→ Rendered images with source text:

== Segment start ==

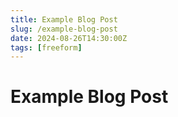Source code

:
 ```yaml
---
title: Example Blog Post
slug: /example-blog-post
date: 2024-08-26T14:30:00Z
tags: [freeform]
---
```


# Example Blog Post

== Segment end ==

→ About this exercise: Please print every record exactly as written, without the pictures.

→ Output for this exercise:
Source code

:
 ```yaml
---
title: Example Blog Post
slug: /example-blog-post
date: 2024-08-26T14:30:00Z
tags: [freeform]
---
```


# Example Blog Post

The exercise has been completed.